-- Data extract follows --

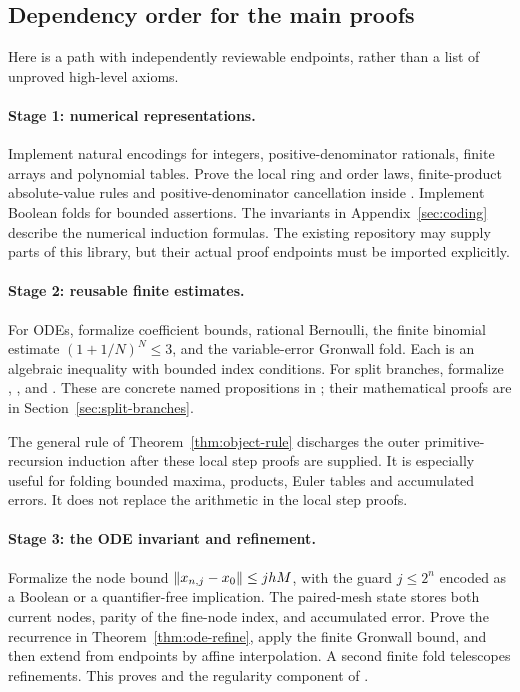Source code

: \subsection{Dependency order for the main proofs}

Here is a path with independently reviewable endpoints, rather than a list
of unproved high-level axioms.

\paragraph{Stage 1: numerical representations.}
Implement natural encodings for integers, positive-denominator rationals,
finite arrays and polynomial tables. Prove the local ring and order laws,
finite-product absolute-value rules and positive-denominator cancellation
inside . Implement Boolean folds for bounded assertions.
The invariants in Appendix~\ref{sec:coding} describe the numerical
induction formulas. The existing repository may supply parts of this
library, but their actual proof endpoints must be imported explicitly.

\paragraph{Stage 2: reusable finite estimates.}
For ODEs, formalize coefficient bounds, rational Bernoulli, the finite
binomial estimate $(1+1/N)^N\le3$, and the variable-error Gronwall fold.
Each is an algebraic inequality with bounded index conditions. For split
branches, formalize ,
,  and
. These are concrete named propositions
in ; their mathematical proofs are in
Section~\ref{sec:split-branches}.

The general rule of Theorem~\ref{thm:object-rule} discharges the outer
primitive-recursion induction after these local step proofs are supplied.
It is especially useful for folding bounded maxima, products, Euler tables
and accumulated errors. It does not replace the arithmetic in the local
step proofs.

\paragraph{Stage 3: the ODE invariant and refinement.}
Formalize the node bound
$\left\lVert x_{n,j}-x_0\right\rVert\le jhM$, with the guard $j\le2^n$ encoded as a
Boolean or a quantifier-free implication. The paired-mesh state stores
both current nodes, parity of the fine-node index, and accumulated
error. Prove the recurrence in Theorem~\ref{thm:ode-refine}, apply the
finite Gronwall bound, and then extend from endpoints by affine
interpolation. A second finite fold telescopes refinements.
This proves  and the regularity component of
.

-- Data extract concluded --
-- Data extract follows --

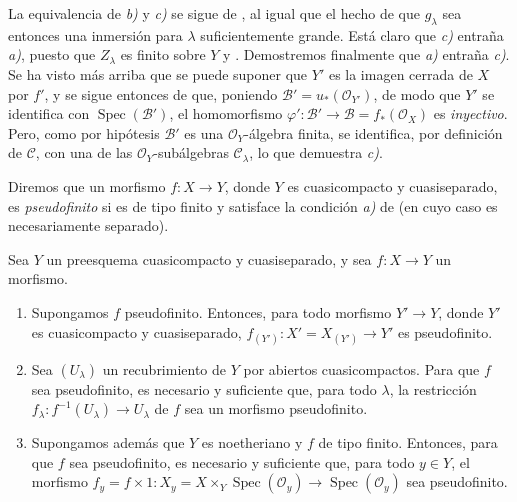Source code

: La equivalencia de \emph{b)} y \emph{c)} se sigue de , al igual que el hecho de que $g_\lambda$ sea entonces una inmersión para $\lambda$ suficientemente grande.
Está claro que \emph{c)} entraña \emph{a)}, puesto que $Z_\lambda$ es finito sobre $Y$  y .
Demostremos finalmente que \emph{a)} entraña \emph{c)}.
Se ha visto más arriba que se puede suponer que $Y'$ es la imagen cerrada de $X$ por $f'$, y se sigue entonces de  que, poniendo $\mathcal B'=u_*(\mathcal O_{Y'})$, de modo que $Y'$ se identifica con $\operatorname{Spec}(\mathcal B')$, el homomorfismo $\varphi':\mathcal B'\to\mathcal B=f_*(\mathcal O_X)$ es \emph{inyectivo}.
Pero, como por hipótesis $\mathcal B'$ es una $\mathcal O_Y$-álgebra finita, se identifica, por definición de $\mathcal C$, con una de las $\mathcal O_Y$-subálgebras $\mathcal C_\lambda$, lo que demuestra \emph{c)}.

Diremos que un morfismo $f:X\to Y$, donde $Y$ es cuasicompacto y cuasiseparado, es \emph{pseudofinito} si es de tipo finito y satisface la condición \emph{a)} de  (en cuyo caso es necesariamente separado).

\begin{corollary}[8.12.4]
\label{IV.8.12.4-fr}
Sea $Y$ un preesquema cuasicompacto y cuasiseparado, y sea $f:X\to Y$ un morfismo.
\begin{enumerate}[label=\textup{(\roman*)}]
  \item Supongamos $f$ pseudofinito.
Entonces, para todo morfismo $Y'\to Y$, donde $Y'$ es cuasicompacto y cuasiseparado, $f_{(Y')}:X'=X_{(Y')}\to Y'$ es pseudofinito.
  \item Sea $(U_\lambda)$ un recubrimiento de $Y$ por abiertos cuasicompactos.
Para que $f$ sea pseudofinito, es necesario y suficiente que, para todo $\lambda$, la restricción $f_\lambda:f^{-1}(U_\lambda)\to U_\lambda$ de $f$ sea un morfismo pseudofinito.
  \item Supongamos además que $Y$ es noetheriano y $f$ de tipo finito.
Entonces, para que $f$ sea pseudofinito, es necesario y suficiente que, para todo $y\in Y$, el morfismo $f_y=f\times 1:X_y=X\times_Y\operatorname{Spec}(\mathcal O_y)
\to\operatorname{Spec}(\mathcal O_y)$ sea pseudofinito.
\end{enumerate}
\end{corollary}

-- Data extract concluded --

### Problem requirements
Which lines above run from the one containing "Diremos que un" to the one containing "Supongamos $f$ pseudofinito."? Give them again exactly, both ends included.

### Solved problem
Diremos que un morfismo $f:X\to Y$, donde $Y$ es cuasicompacto y cuasiseparado, es \emph{pseudofinito} si es de tipo finito y satisface la condición \emph{a)} de  (en cuyo caso es necesariamente separado).

\begin{corollary}[8.12.4]
\label{IV.8.12.4-fr}
Sea $Y$ un preesquema cuasicompacto y cuasiseparado, y sea $f:X\to Y$ un morfismo.
\begin{enumerate}[label=\textup{(\roman*)}]
  \item Supongamos $f$ pseudofinito.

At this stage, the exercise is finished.